Dienststellen-Versammlungen möglichst am Nachmittag abhalten

Burgstaller appellierte an Lehrer und Personalvertreter: Unterricht nicht behindern und Probleme für Eltern vermeiden

Salzburg (OTS) - Salzburgs Bildungsreferentin Landeshauptfrau Mag.
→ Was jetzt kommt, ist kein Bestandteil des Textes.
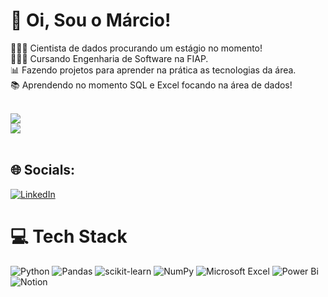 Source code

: <!-- Level 3: Add custom code -->

# 👋 Oi, Sou o Márcio!
👩🏻‍💻 Cientista de dados procurando um estágio no momento!<br/>
👩🏻‍🎓 Cursando Engenharia de Software na FIAP.<br/>
📊 Fazendo projetos para aprender na prática as tecnologias da área.<br/>
📚 Aprendendo no momento SQL e Excel focando na área de dados!<br/><br/>

<!-- GitHub stats from https://github.com/anuraghazra/github-readme-stats -->
![](https://github-readme-streak-stats.herokuapp.com/?user=gastaldl&theme=dark&hide_border=false)<br/>
![](https://github-readme-stats.vercel.app/api/top-langs/?username=gastaldl&theme=dark&hide_border=false&include_all_commits=true&count_private=false&layout=compact)<br/><br/>

## 🌐 Socials:
[![LinkedIn](https://img.shields.io/badge/LinkedIn-%230077B5.svg?logo=linkedin&logoColor=white)](https://linkedin.com/in/marcio-gastaldi/) 

# 💻 Tech Stack
<!-- Badges from https://github.com/Ileriayo/markdown-badges -->
![Python](https://img.shields.io/badge/python-3670A0?style=for-the-badge&logo=python&logoColor=ffdd54)
![Pandas](https://img.shields.io/badge/pandas-%23150458.svg?style=for-the-badge&logo=pandas&logoColor=white)
![scikit-learn](https://img.shields.io/badge/scikit--learn-%23F7931E.svg?style=for-the-badge&logo=scikit-learn&logoColor=white)
![NumPy](https://img.shields.io/badge/numpy-%23013243.svg?style=for-the-badge&logo=numpy&logoColor=white)
![Microsoft Excel](https://img.shields.io/badge/Microsoft_Excel-217346?style=for-the-badge&logo=microsoft-excel&logoColor=white)
![Power Bi](https://img.shields.io/badge/power_bi-F2C811?style=for-the-badge&logo=powerbi&logoColor=black) 
![Notion](https://img.shields.io/badge/Notion-%23000000.svg?style=for-the-badge&logo=notion&logoColor=white)
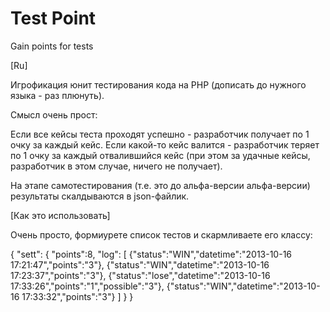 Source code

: Test Point
=========

Gain points for tests

[Ru]

Игрофикация юнит тестирования кода на PHP (дописать до нужного языка - раз плюнуть).

Смысл очень прост:

Если все кейсы теста проходят успешно - разработчик получает по 1 очку за каждый кейс.
Если какой-то кейс валится - разработчик теряет по 1 очку за каждый отвалившийся кейс (при этом за удачные кейсы, разработчик в этом случае, ничего не получает).

На этапе самотестирования (т.е. это до альфа-версии альфа-версии) результаты скалдываются в json-файлик.

[Как это использовать]

Очень просто, формиурете список тестов и скармливаете его классу:

<?php

$testPoint = new TestPoint('developer name', ['path/to/test/1', 'path/to/test/2']);



Как видно, использовать можно по крону или любому таймеру, какой у вас используется, например, при CI.
Результаты сейчас выглядят примерно так:

<?php

$testPoint = new TestPoint('sett', ['Mytest']);


Result:
<pre>
{
  "sett":
  {
    "points":8,
    "log":
    [
      {"status":"WIN","datetime":"2013-10-16 17:21:47","points":"3"},
      {"status":"WIN","datetime":"2013-10-16 17:23:37","points":"3"},
      {"status":"lose","datetime":"2013-10-16 17:33:26","points":"1","possible":"3"},
      {"status":"WIN","datetime":"2013-10-16 17:33:32","points":"3"}
    ]
  }
}
</pre>
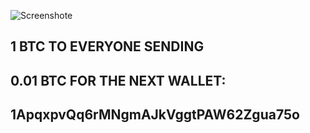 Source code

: ![Screenshote](https://user-images.githubusercontent.com/46869202/107417818-f70ee100-6ae3-11eb-9bf2-fe83b2f9a54d.png)



##  1 BTC TO EVERYONE SENDING

## 0.01 BTC FOR THE NEXT WALLET: 

## 1ApqxpvQq6rMNgmAJkVggtPAW62Zgua75o


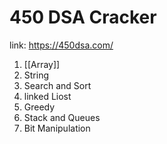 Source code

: # 450 DSA Cracker
link: https://450dsa.com/

1. [[Array]]
2. String
3. Search and Sort
4. linked Liost
5. Greedy
6. Stack and Queues
7. Bit Manipulation


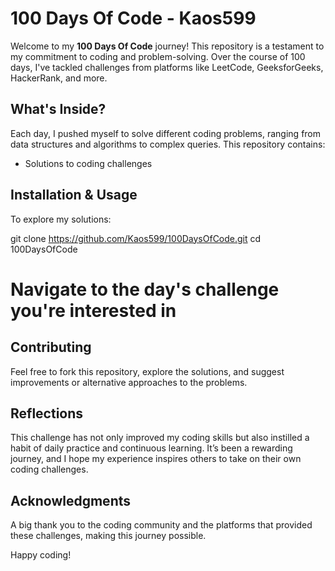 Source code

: # 100 Days Of Code - Kaos599

Welcome to my **100 Days Of Code** journey! This repository is a testament to my commitment to coding and problem-solving. Over the course of 100 days, I've tackled challenges from platforms like LeetCode, GeeksforGeeks, HackerRank, and more.

## What's Inside?

Each day, I pushed myself to solve different coding problems, ranging from data structures and algorithms to complex queries. This repository contains:

- Solutions to coding challenges


## Installation & Usage

To explore my solutions:


git clone https://github.com/Kaos599/100DaysOfCode.git
cd 100DaysOfCode
# Navigate to the day's challenge you're interested in

## Contributing
Feel free to fork this repository, explore the solutions, and suggest improvements or alternative approaches to the problems.

## Reflections
This challenge has not only improved my coding skills but also instilled a habit of daily practice and continuous learning. It’s been a rewarding journey, and I hope my experience inspires others to take on their own coding challenges.

## Acknowledgments
A big thank you to the coding community and the platforms that provided these challenges, making this journey possible.

Happy coding!
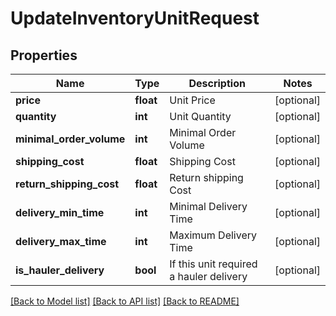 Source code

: # UpdateInventoryUnitRequest

## Properties
Name | Type | Description | Notes
------------ | ------------- | ------------- | -------------
**price** | **float** | Unit Price | [optional] 
**quantity** | **int** | Unit Quantity | [optional] 
**minimal_order_volume** | **int** | Minimal Order Volume | [optional] 
**shipping_cost** | **float** | Shipping Cost | [optional] 
**return_shipping_cost** | **float** | Return shipping Cost | [optional] 
**delivery_min_time** | **int** | Minimal Delivery Time | [optional] 
**delivery_max_time** | **int** | Maximum Delivery Time | [optional] 
**is_hauler_delivery** | **bool** | If this unit required a hauler delivery | [optional] 

[[Back to Model list]](../README.md#documentation-for-models) [[Back to API list]](../README.md#documentation-for-api-endpoints) [[Back to README]](../README.md)


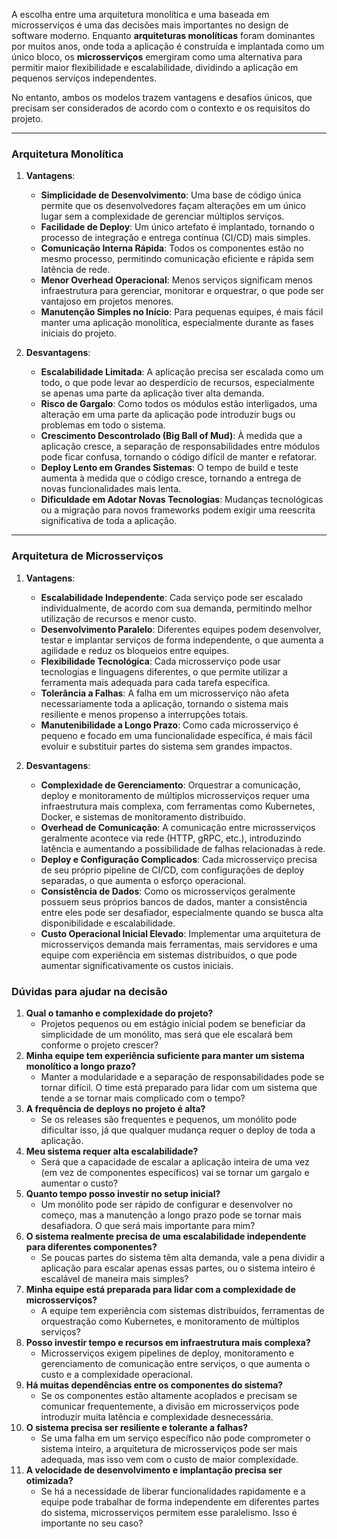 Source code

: A escolha entre uma arquitetura monolítica e uma baseada em microsserviços é uma das decisões mais importantes no design de software moderno. Enquanto **arquiteturas monolíticas** foram dominantes por muitos anos, onde toda a aplicação é construída e implantada como um único bloco, os **microsserviços** emergiram como uma alternativa para permitir maior flexibilidade e escalabilidade, dividindo a aplicação em pequenos serviços independentes.

No entanto, ambos os modelos trazem vantagens e desafios únicos, que precisam ser considerados de acordo com o contexto e os requisitos do projeto.

---
### Arquitetura Monolítica

1. **Vantagens**:
    
    - **Simplicidade de Desenvolvimento**: Uma base de código única permite que os desenvolvedores façam alterações em um único lugar sem a complexidade de gerenciar múltiplos serviços.
    - **Facilidade de Deploy**: Um único artefato é implantado, tornando o processo de integração e entrega contínua (CI/CD) mais simples.
    - **Comunicação Interna Rápida**: Todos os componentes estão no mesmo processo, permitindo comunicação eficiente e rápida sem latência de rede.
    - **Menor Overhead Operacional**: Menos serviços significam menos infraestrutura para gerenciar, monitorar e orquestrar, o que pode ser vantajoso em projetos menores.
    - **Manutenção Simples no Início**: Para pequenas equipes, é mais fácil manter uma aplicação monolítica, especialmente durante as fases iniciais do projeto.
2. **Desvantagens**:
    
    - **Escalabilidade Limitada**: A aplicação precisa ser escalada como um todo, o que pode levar ao desperdício de recursos, especialmente se apenas uma parte da aplicação tiver alta demanda.
    - **Risco de Gargalo**: Como todos os módulos estão interligados, uma alteração em uma parte da aplicação pode introduzir bugs ou problemas em todo o sistema.
    - **Crescimento Descontrolado (Big Ball of Mud)**: À medida que a aplicação cresce, a separação de responsabilidades entre módulos pode ficar confusa, tornando o código difícil de manter e refatorar.
    - **Deploy Lento em Grandes Sistemas**: O tempo de build e teste aumenta à medida que o código cresce, tornando a entrega de novas funcionalidades mais lenta.
    - **Dificuldade em Adotar Novas Tecnologias**: Mudanças tecnológicas ou a migração para novos frameworks podem exigir uma reescrita significativa de toda a aplicação.

---

### Arquitetura de Microsserviços

1. **Vantagens**:
    
    - **Escalabilidade Independente**: Cada serviço pode ser escalado individualmente, de acordo com sua demanda, permitindo melhor utilização de recursos e menor custo.
    - **Desenvolvimento Paralelo**: Diferentes equipes podem desenvolver, testar e implantar serviços de forma independente, o que aumenta a agilidade e reduz os bloqueios entre equipes.
    - **Flexibilidade Tecnológica**: Cada microsserviço pode usar tecnologias e linguagens diferentes, o que permite utilizar a ferramenta mais adequada para cada tarefa específica.
    - **Tolerância a Falhas**: A falha em um microsserviço não afeta necessariamente toda a aplicação, tornando o sistema mais resiliente e menos propenso a interrupções totais.
    - **Manutenibilidade a Longo Prazo**: Como cada microsserviço é pequeno e focado em uma funcionalidade específica, é mais fácil evoluir e substituir partes do sistema sem grandes impactos.
2. **Desvantagens**:
    
    - **Complexidade de Gerenciamento**: Orquestrar a comunicação, deploy e monitoramento de múltiplos microsserviços requer uma infraestrutura mais complexa, com ferramentas como Kubernetes, Docker, e sistemas de monitoramento distribuído.
    - **Overhead de Comunicação**: A comunicação entre microsserviços geralmente acontece via rede (HTTP, gRPC, etc.), introduzindo latência e aumentando a possibilidade de falhas relacionadas à rede.
    - **Deploy e Configuração Complicados**: Cada microsserviço precisa de seu próprio pipeline de CI/CD, com configurações de deploy separadas, o que aumenta o esforço operacional.
    - **Consistência de Dados**: Como os microsserviços geralmente possuem seus próprios bancos de dados, manter a consistência entre eles pode ser desafiador, especialmente quando se busca alta disponibilidade e escalabilidade.
    - **Custo Operacional Inicial Elevado**: Implementar uma arquitetura de microsserviços demanda mais ferramentas, mais servidores e uma equipe com experiência em sistemas distribuídos, o que pode aumentar significativamente os custos iniciais.


### Dúvidas para ajudar na decisão
1. **Qual o tamanho e complexidade do projeto?**
    - Projetos pequenos ou em estágio inicial podem se beneficiar da simplicidade de um monólito, mas será que ele escalará bem conforme o projeto crescer?
2. **Minha equipe tem experiência suficiente para manter um sistema monolítico a longo prazo?**
    - Manter a modularidade e a separação de responsabilidades pode se tornar difícil. O time está preparado para lidar com um sistema que tende a se tornar mais complicado com o tempo?
3. **A frequência de deploys no projeto é alta?**
    - Se os releases são frequentes e pequenos, um monólito pode dificultar isso, já que qualquer mudança requer o deploy de toda a aplicação.
4. **Meu sistema requer alta escalabilidade?**
    - Será que a capacidade de escalar a aplicação inteira de uma vez (em vez de componentes específicos) vai se tornar um gargalo e aumentar o custo?
5. **Quanto tempo posso investir no setup inicial?**
    - Um monólito pode ser rápido de configurar e desenvolver no começo, mas a manutenção a longo prazo pode se tornar mais desafiadora. O que será mais importante para mim?
6. **O sistema realmente precisa de uma escalabilidade independente para diferentes componentes?**
    - Se poucas partes do sistema têm alta demanda, vale a pena dividir a aplicação para escalar apenas essas partes, ou o sistema inteiro é escalável de maneira mais simples?
7. **Minha equipe está preparada para lidar com a complexidade de microsserviços?**
    - A equipe tem experiência com sistemas distribuídos, ferramentas de orquestração como Kubernetes, e monitoramento de múltiplos serviços?
8. **Posso investir tempo e recursos em infraestrutura mais complexa?**
    - Microsserviços exigem pipelines de deploy, monitoramento e gerenciamento de comunicação entre serviços, o que aumenta o custo e a complexidade operacional.
9. **Há muitas dependências entre os componentes do sistema?**
    - Se os componentes estão altamente acoplados e precisam se comunicar frequentemente, a divisão em microsserviços pode introduzir muita latência e complexidade desnecessária.
10. **O sistema precisa ser resiliente e tolerante a falhas?**
    - Se uma falha em um serviço específico não pode comprometer o sistema inteiro, a arquitetura de microsserviços pode ser mais adequada, mas isso vem com o custo de maior complexidade.
11. **A velocidade de desenvolvimento e implantação precisa ser otimizada?**
    - Se há a necessidade de liberar funcionalidades rapidamente e a equipe pode trabalhar de forma independente em diferentes partes do sistema, microsserviços permitem esse paralelismo. Isso é importante no seu caso?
Gabi Burgstaller appelliert heute, Mittwoch, 11.März, an die Lehrerinnen und Lehrer, die für morgen geplanten Dienststellenversammlungen möglichst an den Randstunden oder am Nachmittag durchzuführen, um so eine Behinderung des Unterrichts und organisatorische Probleme für die Eltern zu vermeiden. "Es ist kein Beitrag, Verständnis für die Anliegen der Lehrerinnen und Lehrer zu wecken, wenn die Dienststellenversammlungen zu Lasten der Kinder und der Eltern gehen", erklärte Burgstaller, die dafür wenig Entgegenkommen in der Bevölkerung ortet. Daher appelliert die Bildungsreferentin an die Personalvertretung der Lehrer, Rücksicht auf Eltern und Kinder zu nehmen. Für Eltern wie für Kinder könnten die Dienststellenversammlungen zu organisatorischen Problemen führen. Das betreffe unter anderem den Weg von und zur Schule, die Beaufsichtigung in der Schule oder die Betreuung am Nachmittag.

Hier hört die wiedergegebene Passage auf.